Autokar spłonął, zginęli ludzie. "Wygląda na to, że na piętrze przewożono paliwo"


Co najmniej 20 osób zginęło w niedzielę późnym wieczorem czasu lokalnego w pożarze autobusu piętrowego w stolicy Peru, Limie - poinformowały peruwiańskie media i służby ratunkowe.

Autobus dalekobieżny stanął w płomieniach podczas postoju na dworcu w Limie, tuż przed wyjazdem do miasta Chiclayo na północy kraju.

Według wstępnych ustaleń przyczyną pożaru była awaria instalacji elektrycznej w tylnej części dwupoziomowego pojazdu. W chwili pojawienia się ognia większość ofiar znajdowała się na wyższym pokładzie autobusu. Zginęło co najmniej 20 osób, 7 jest w stanie ciężkim.

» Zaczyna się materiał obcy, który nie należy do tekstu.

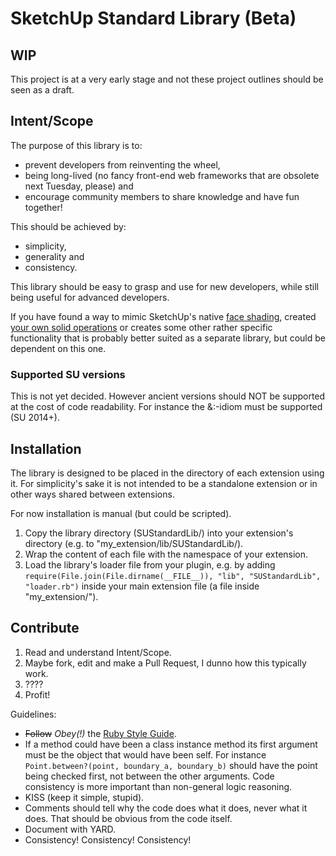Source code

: # SketchUp Standard Library (Beta)

## WIP

This project is at a very early stage and not these project outlines should be seen as a draft.

## Intent/Scope

The purpose of this library is to:

* prevent developers from reinventing the wheel,
* being long-lived (no fancy front-end web frameworks that are obsolete next Tuesday, please) and
* encourage community members to share knowledge and have fun together!

This should be achieved by:
* simplicity,
* generality and
* consistency.

This library should be easy to grasp and use for new developers, while still being useful for advanced developers.

If you have found a way to mimic SketchUp's native [face shading](https://github.com/Eneroth3/FaceShader), created [your own solid operations](https://github.com/Eneroth3/Eneroth-Solid-Tools) or creates some other rather specific functionality that is probably better suited as a separate library, but could be dependent on this one.

### Supported SU versions

This is not yet decided. However ancient versions should NOT be supported at the cost of code readability. For instance the &:-idiom must be supported (SU 2014+).

## Installation

The library is designed to be placed in the directory of each extension using it. For simplicity's sake it is not intended to be a standalone extension or in other ways shared between extensions.

For now installation is manual (but could be scripted).

1. Copy the library directory (SUStandardLib/) into your extension's directory (e.g. to "my_extension/lib/SUStandardLib/).
2. Wrap the content of each file with the namespace of your extension.
3. Load the library's loader file from your plugin, e.g. by adding `require(File.join(File.dirname(__FILE__)), "lib", "SUStandardLib", "loader.rb")` inside your main extension file (a file inside "my_extension/").

## Contribute

1. Read and understand Intent/Scope.
2. Maybe fork, edit and make a Pull Request, I dunno how this typically work.
3. ????
4. Profit!

Guidelines:
* ~~Follow~~ *Obey(!)* the [Ruby Style Guide](https://github.com/bbatsov/ruby-style-guide).
* If a method could have been a class instance method its first argument must be the object that would have been self. For instance `Point.between?(point, boundary_a, boundary_b)` should have the point being checked first, not between the other arguments. Code consistency is more important than non-general logic reasoning.
* KISS (keep it simple, stupid).
* Comments should tell why the code does what it does, never what it does. That should be obvious from the code itself.
* Document with YARD.
* Consistency! Consistency! Consistency!
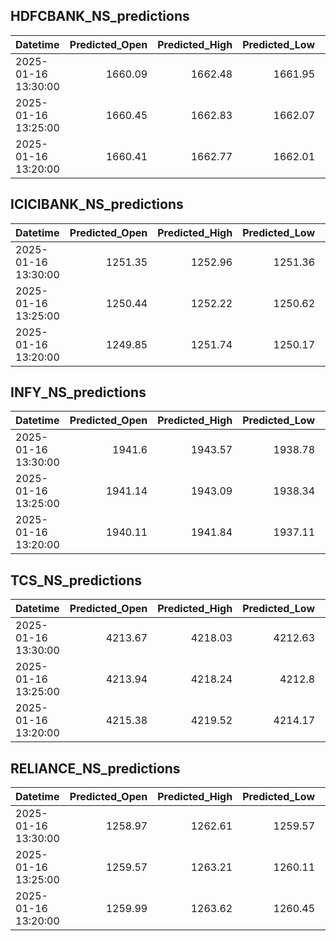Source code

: ## HDFCBANK_NS_predictions
| Datetime            |   Predicted_Open |   Predicted_High |   Predicted_Low |   Predicted_Close |   Predicted_Volume |
|:--------------------|-----------------:|-----------------:|----------------:|------------------:|-------------------:|
| 2025-01-16 13:30:00 |          1660.09 |          1662.48 |         1661.95 |           1662.41 |             111253 |
| 2025-01-16 13:25:00 |          1660.45 |          1662.83 |         1662.07 |           1662.62 |             109700 |
| 2025-01-16 13:20:00 |          1660.41 |          1662.77 |         1662.01 |           1662.58 |             109210 |

## ICICIBANK_NS_predictions
| Datetime            |   Predicted_Open |   Predicted_High |   Predicted_Low |   Predicted_Close |   Predicted_Volume |
|:--------------------|-----------------:|-----------------:|----------------:|------------------:|-------------------:|
| 2025-01-16 13:30:00 |          1251.35 |          1252.96 |         1251.36 |           1252.75 |            78723   |
| 2025-01-16 13:25:00 |          1250.44 |          1252.22 |         1250.62 |           1252.11 |            67832.8 |
| 2025-01-16 13:20:00 |          1249.85 |          1251.74 |         1250.17 |           1251.74 |            64565.7 |

## INFY_NS_predictions
| Datetime            |   Predicted_Open |   Predicted_High |   Predicted_Low |   Predicted_Close |   Predicted_Volume |
|:--------------------|-----------------:|-----------------:|----------------:|------------------:|-------------------:|
| 2025-01-16 13:30:00 |          1941.6  |          1943.57 |         1938.78 |           1941.09 |            60845.7 |
| 2025-01-16 13:25:00 |          1941.14 |          1943.09 |         1938.34 |           1940.61 |            60427.9 |
| 2025-01-16 13:20:00 |          1940.11 |          1941.84 |         1937.11 |           1939.27 |            58612.7 |

## TCS_NS_predictions
| Datetime            |   Predicted_Open |   Predicted_High |   Predicted_Low |   Predicted_Close |   Predicted_Volume |
|:--------------------|-----------------:|-----------------:|----------------:|------------------:|-------------------:|
| 2025-01-16 13:30:00 |          4213.67 |          4218.03 |         4212.63 |           4214.38 |            18636.8 |
| 2025-01-16 13:25:00 |          4213.94 |          4218.24 |         4212.8  |           4214.71 |            18294.7 |
| 2025-01-16 13:20:00 |          4215.38 |          4219.52 |         4214.17 |           4216.23 |            18300.8 |

## RELIANCE_NS_predictions
| Datetime            |   Predicted_Open |   Predicted_High |   Predicted_Low |   Predicted_Close |   Predicted_Volume |
|:--------------------|-----------------:|-----------------:|----------------:|------------------:|-------------------:|
| 2025-01-16 13:30:00 |          1258.97 |          1262.61 |         1259.57 |           1260.15 |             115569 |
| 2025-01-16 13:25:00 |          1259.57 |          1263.21 |         1260.11 |           1260.75 |             114286 |
| 2025-01-16 13:20:00 |          1259.99 |          1263.62 |         1260.45 |           1261.15 |             112593 |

Autobus stał na zamkniętym postoju

W akcji gaszenia pożaru udział brało osiem jednostek straży pożarnej. Jak przekazali później strażacy, w autobusie brakowało odpowiednich zabezpieczeń, m.in. gaśnic.

Burmistrz Limy Jorge Munoz przekazał, że postój, na którym zatrzymał się autobus, został zamknięty tydzień wcześniej, ponieważ znajdował się za blisko miejsca, gdzie nielegalnie handlowano paliwem. Jak dodał, według wstępnych ustaleń "wygląda na to, że na piętrze, gdzie znaleziono większość ofiar, przewożono paliwo". - To bardzo poważna sprawa - dodał.

Burmistrz ostrzegł też, że postara się, by ukarać właścicieli firmy, którzy - jego zdaniem - zbagatelizowali ustalone odgórnie zasady przewodu pasażerów.

W Peru dochodzi do wielu wypadków drogowych, także z udziałem autobusów. Według najnowszych danych w 2017 roku zginęło w nich w tym kraju ponad 2,8 tys. osób. Niewiele jest jednak przypadków śmierci w pożarach autobusów.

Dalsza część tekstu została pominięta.